Dataset excerpts
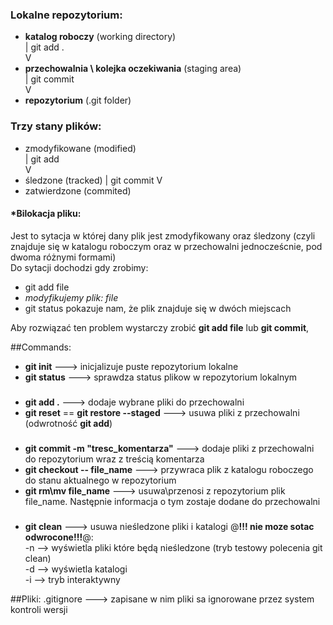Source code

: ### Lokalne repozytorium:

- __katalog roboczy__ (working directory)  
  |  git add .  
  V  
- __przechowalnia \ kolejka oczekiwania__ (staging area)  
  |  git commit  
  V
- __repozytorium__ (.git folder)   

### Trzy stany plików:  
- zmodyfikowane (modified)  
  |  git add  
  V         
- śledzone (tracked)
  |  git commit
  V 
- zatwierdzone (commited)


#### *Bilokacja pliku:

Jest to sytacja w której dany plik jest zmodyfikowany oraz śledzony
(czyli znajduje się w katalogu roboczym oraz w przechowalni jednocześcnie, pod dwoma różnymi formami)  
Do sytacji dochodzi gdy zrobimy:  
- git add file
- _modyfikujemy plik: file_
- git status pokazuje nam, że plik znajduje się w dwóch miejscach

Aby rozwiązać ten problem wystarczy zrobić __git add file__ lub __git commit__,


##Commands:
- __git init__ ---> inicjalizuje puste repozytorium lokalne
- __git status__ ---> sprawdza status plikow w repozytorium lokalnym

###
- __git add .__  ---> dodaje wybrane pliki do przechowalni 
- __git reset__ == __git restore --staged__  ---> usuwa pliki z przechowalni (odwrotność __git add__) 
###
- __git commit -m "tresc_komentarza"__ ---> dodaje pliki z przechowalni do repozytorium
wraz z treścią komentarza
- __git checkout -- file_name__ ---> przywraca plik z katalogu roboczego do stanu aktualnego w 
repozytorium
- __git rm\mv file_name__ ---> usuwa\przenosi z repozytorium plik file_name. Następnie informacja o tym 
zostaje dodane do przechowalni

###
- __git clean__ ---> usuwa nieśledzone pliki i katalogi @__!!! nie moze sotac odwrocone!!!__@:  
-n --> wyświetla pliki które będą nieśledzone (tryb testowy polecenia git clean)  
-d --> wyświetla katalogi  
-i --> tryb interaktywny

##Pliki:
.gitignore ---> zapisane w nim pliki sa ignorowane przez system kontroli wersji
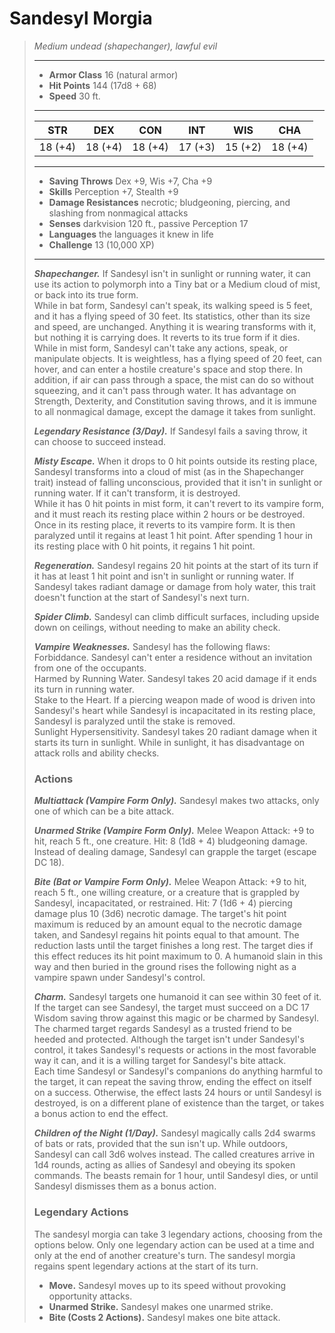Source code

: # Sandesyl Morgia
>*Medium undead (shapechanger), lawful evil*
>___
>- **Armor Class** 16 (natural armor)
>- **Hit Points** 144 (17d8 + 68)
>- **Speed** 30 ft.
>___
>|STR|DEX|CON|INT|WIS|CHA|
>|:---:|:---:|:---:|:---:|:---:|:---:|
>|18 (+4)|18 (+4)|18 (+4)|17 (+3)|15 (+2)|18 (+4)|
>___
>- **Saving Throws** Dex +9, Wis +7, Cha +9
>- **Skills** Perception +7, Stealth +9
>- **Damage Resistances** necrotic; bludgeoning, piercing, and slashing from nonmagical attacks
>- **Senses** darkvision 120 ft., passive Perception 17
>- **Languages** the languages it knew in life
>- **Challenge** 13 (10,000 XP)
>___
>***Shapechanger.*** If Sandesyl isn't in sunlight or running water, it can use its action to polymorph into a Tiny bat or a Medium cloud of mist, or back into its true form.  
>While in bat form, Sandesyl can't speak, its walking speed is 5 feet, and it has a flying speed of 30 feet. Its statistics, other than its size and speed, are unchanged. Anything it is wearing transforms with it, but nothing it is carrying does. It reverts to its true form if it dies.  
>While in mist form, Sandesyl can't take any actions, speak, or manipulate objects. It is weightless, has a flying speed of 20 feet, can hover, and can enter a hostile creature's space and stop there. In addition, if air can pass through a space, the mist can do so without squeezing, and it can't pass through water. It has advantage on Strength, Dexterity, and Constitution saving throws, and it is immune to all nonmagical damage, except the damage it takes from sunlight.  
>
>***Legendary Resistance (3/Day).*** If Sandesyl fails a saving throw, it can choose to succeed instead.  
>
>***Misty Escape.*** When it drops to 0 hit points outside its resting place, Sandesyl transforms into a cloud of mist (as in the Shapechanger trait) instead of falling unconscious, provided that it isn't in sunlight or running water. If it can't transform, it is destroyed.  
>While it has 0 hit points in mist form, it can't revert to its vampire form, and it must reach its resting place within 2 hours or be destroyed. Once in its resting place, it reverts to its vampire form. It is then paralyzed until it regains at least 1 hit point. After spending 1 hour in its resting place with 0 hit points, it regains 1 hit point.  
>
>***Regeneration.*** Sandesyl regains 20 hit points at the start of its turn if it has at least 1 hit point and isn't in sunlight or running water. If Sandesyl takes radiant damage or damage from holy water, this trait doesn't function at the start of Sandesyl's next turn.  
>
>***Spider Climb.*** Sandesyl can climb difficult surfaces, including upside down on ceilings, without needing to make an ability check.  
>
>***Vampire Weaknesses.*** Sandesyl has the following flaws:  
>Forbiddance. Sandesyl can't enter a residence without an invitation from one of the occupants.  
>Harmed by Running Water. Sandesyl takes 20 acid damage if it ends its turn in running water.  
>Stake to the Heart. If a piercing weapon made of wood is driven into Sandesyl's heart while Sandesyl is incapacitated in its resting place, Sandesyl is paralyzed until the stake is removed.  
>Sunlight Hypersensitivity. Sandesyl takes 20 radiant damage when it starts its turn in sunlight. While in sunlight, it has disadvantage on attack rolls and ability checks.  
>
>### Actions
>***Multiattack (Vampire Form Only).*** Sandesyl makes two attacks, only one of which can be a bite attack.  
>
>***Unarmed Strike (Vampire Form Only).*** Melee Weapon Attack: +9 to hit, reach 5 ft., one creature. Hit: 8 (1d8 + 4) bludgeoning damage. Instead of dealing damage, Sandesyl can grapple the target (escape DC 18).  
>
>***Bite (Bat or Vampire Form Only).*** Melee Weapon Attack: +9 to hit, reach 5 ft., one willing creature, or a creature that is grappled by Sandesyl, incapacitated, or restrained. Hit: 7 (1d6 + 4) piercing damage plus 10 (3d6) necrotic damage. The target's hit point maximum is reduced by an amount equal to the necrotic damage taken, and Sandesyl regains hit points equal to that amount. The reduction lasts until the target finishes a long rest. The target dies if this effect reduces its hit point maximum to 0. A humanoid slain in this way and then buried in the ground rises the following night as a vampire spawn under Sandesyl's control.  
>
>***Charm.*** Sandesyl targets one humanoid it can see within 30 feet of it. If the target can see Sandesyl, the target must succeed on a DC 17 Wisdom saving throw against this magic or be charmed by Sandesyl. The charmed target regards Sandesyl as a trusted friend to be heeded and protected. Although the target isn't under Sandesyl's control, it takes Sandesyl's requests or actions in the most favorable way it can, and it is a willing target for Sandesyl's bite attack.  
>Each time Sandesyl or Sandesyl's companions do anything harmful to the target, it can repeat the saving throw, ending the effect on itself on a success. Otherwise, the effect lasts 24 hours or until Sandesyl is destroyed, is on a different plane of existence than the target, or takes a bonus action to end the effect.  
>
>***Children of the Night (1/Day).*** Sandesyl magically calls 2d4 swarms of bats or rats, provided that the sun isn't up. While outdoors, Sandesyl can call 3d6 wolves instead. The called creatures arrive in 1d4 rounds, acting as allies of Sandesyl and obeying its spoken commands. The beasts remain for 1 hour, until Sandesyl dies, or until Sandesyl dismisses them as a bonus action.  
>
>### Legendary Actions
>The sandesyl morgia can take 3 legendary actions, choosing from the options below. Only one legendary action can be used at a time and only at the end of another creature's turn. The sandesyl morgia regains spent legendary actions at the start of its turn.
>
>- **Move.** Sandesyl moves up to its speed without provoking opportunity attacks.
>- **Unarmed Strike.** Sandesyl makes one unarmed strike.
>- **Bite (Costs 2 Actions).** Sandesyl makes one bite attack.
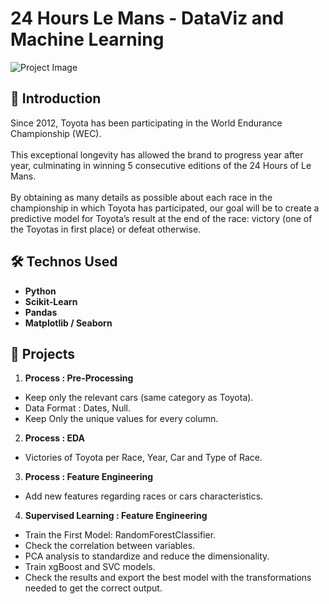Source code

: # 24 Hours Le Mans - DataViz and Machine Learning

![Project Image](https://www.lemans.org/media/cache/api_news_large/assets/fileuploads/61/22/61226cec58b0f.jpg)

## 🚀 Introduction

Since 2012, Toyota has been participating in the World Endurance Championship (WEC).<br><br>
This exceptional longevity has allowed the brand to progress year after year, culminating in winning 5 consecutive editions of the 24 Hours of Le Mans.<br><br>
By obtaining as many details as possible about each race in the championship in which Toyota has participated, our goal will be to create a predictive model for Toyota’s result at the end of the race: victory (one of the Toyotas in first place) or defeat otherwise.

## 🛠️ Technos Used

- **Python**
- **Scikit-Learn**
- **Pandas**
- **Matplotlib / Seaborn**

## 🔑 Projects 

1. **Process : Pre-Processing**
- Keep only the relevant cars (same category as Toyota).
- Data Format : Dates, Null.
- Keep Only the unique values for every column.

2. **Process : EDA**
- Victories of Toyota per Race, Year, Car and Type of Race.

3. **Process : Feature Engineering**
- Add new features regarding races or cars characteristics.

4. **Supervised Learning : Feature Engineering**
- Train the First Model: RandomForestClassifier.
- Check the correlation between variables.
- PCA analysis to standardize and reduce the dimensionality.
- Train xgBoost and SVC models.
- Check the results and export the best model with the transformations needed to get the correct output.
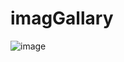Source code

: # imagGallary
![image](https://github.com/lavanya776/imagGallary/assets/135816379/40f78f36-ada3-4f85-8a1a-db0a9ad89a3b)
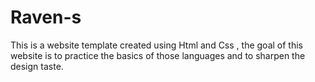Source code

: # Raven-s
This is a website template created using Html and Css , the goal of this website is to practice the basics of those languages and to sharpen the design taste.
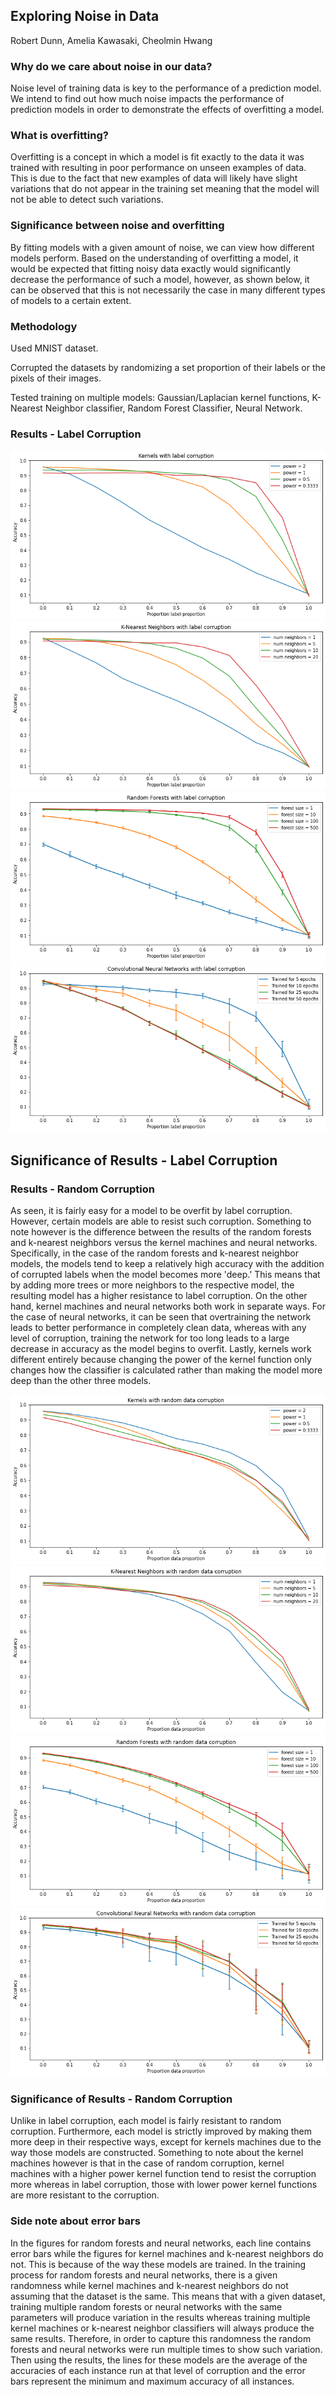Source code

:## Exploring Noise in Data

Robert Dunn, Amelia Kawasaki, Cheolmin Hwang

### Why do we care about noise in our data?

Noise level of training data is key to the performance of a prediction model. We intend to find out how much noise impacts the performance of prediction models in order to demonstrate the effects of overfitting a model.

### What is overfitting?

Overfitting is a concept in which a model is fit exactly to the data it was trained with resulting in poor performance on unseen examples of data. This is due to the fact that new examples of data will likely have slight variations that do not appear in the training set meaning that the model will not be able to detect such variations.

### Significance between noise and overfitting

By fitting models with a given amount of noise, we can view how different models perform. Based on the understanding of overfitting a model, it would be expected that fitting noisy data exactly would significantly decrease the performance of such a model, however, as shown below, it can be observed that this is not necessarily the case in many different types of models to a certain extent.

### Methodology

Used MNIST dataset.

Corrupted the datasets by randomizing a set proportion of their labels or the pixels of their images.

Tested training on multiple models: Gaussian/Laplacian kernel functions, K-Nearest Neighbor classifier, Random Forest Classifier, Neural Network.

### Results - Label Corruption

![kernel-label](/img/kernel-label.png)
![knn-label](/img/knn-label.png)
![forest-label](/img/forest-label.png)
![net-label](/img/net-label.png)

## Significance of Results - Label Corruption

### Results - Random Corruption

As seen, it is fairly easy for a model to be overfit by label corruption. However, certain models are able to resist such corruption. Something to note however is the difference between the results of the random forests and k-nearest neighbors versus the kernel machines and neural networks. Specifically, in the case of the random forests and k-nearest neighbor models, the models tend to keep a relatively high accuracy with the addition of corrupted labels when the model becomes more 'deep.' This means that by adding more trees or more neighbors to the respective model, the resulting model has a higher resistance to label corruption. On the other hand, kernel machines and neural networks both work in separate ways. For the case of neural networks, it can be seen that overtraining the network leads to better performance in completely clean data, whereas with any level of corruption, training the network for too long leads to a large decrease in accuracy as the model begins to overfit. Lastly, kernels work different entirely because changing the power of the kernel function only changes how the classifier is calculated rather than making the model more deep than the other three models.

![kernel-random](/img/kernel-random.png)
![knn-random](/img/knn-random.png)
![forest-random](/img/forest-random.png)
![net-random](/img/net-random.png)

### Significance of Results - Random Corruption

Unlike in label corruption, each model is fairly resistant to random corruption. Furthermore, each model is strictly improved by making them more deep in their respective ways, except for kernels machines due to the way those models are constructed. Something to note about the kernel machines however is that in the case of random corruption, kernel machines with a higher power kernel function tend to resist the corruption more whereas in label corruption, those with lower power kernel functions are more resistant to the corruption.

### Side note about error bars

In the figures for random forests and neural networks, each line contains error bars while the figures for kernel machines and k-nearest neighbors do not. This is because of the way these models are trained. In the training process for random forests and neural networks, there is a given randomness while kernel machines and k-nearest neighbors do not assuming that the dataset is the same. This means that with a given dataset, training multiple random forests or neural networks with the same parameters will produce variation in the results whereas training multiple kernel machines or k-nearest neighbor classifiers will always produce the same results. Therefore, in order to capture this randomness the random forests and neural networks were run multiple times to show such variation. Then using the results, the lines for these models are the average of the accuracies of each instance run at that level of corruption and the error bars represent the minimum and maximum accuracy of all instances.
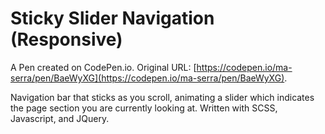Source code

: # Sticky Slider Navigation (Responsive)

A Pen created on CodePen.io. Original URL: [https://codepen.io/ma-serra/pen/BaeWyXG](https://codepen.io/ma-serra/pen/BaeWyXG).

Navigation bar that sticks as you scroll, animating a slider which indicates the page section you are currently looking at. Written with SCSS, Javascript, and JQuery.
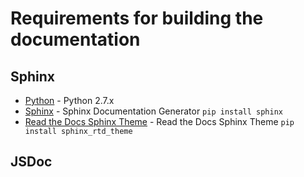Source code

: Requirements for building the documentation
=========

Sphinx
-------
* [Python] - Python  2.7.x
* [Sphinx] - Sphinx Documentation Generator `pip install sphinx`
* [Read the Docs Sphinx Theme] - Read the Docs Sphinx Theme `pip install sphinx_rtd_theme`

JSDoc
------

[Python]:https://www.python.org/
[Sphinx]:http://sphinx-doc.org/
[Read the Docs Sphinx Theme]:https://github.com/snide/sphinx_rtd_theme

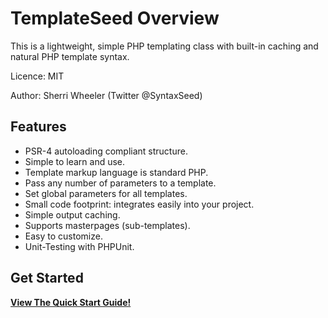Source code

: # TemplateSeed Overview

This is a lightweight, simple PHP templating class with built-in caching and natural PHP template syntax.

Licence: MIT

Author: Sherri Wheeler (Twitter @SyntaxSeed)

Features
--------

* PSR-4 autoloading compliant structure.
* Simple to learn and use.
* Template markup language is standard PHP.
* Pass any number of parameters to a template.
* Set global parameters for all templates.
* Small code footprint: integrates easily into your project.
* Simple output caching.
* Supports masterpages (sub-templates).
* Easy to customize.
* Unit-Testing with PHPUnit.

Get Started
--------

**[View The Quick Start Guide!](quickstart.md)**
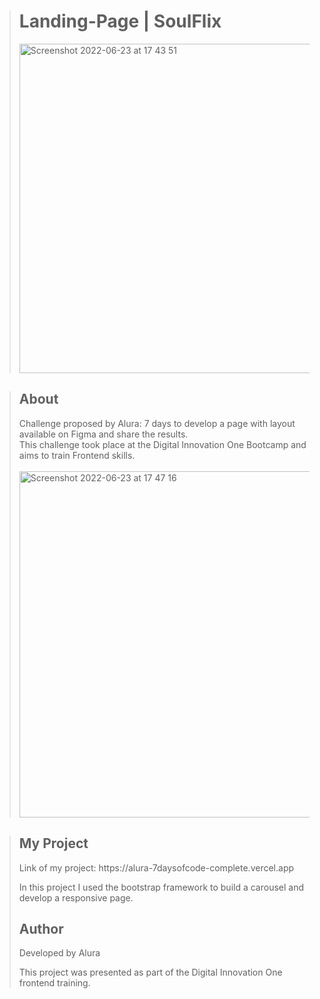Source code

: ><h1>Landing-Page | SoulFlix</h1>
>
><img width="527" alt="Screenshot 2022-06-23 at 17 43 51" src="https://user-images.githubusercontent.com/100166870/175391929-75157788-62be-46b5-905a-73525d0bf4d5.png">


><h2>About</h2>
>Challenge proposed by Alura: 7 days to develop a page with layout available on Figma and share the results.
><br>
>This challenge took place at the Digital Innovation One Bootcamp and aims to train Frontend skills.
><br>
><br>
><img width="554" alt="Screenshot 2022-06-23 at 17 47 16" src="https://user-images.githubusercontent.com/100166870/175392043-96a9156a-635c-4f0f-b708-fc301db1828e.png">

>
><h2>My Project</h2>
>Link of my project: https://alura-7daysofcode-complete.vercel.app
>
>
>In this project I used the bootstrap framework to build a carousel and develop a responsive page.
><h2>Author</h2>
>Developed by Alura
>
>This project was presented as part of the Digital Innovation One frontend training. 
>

WHAT TO PRODUCE
Which of the lines in the data hold the string "deep"? Report each of them by copying it.

WRITTEN RESPONSE
As seen, it is fairly easy for a model to be overfit by label corruption. However, certain models are able to resist such corruption. Something to note however is the difference between the results of the random forests and k-nearest neighbors versus the kernel machines and neural networks. Specifically, in the case of the random forests and k-nearest neighbor models, the models tend to keep a relatively high accuracy with the addition of corrupted labels when the model becomes more 'deep.' This means that by adding more trees or more neighbors to the respective model, the resulting model has a higher resistance to label corruption. On the other hand, kernel machines and neural networks both work in separate ways. For the case of neural networks, it can be seen that overtraining the network leads to better performance in completely clean data, whereas with any level of corruption, training the network for too long leads to a large decrease in accuracy as the model begins to overfit. Lastly, kernels work different entirely because changing the power of the kernel function only changes how the classifier is calculated rather than making the model more deep than the other three models.
Unlike in label corruption, each model is fairly resistant to random corruption. Furthermore, each model is strictly improved by making them more deep in their respective ways, except for kernels machines due to the way those models are constructed. Something to note about the kernel machines however is that in the case of random corruption, kernel machines with a higher power kernel function tend to resist the corruption more whereas in label corruption, those with lower power kernel functions are more resistant to the corruption.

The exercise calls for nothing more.